The following code works when the video observing client is loaded first then the webcam client is loaded second it works flawlessly, however, if the order is switched or in any way the stream is interrupted for example by refreshing either client the stream will fail and the Media Source will change its ready state to closed.
My assumption is that the video being received on start needs initialization headers for starting and since the stream is being read midstream it never gets said initialization headers. I am unsure of how to even add such header to the webm file.
I have tried to change the sequence mode on the source buffer which did nothing.

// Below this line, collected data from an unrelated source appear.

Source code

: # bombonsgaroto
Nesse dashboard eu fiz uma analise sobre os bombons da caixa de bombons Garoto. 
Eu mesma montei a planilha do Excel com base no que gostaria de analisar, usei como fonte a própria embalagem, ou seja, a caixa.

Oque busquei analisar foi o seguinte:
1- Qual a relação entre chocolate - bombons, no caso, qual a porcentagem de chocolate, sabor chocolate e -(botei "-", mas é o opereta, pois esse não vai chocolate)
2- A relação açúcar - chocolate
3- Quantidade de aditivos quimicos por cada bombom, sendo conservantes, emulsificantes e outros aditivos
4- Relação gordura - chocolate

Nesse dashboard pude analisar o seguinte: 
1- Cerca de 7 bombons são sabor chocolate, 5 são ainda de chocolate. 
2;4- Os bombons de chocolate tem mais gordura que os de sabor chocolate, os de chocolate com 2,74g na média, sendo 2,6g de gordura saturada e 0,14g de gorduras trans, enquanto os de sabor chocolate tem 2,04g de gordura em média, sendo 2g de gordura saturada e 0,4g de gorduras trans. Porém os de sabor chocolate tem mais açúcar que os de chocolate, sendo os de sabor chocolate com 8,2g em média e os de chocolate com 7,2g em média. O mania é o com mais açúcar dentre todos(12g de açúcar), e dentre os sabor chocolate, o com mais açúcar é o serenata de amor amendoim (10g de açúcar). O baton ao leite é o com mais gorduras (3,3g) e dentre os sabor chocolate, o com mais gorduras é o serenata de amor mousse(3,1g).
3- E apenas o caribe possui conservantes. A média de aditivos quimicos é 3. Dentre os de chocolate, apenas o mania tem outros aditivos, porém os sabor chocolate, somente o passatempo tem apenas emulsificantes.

I have tried restarting the video recorder and that works, but my final plan is to have multiple observing clients and the video recorder restarting on every reconnection is not optimal.
Camera Client
main();
function main() {
if (hasGetUserMedia()) {
const constraints = {
video: {
facingMode: 'environment',
frameRate: {
ideal: 10,
max: 15
}
},
audio: true
};
navigator.mediaDevices.getUserMedia(constraints).
then(stream => {
setupRecorder(stream);
});
}
}
function setupRecorder(stream) {
let mediaRecorder = new MediaRecorder(stream, {
mimeType: 'video/webm; codecs="opus, vp9"'
});
mediaRecorder.ondataavailable = e => {
var blob = e.data;
socket.emit('video', blob);
}
mediaRecorder.start(500);
}
The server just broadcasts whatever is received
Observing Client
var sourceBuffer;
var queue = [];
var mediaSource = new MediaSource();
mediaSource.addEventListener('sourceopen', sourceOpen, false);
main();
socket.on('stream', data => {
if (mediaSource.readyState == "open") {
if (sourceBuffer.updating || queue.length > 0) {
queue.push(data.video);
} else {
sourceBuffer.appendBuffer(data.video);
}
}
});
function main() {
videoElement = document.querySelector('#video');
videoElement.src = URL.createObjectURL(mediaSource);
}
function sourceOpen(e) {
console.log('open');
sourceBuffer = mediaSource.addSourceBuffer('video/webm; codecs="opus, vp9"');
sourceBuffer.addEventListener('updateend', () => {
console.log(sourceBuffer.updating, mediaSource.readyState);
if (queue.length > 0 && !sourceBuffer.updating) {
sourceBuffer.appendBuffer(queue.shift());
}
});
}
So the code, in fact, works just in a way that is not correct so nothing is wrong with the server of socket sending. It either has something to do with the MediaRecorder or MediaSource.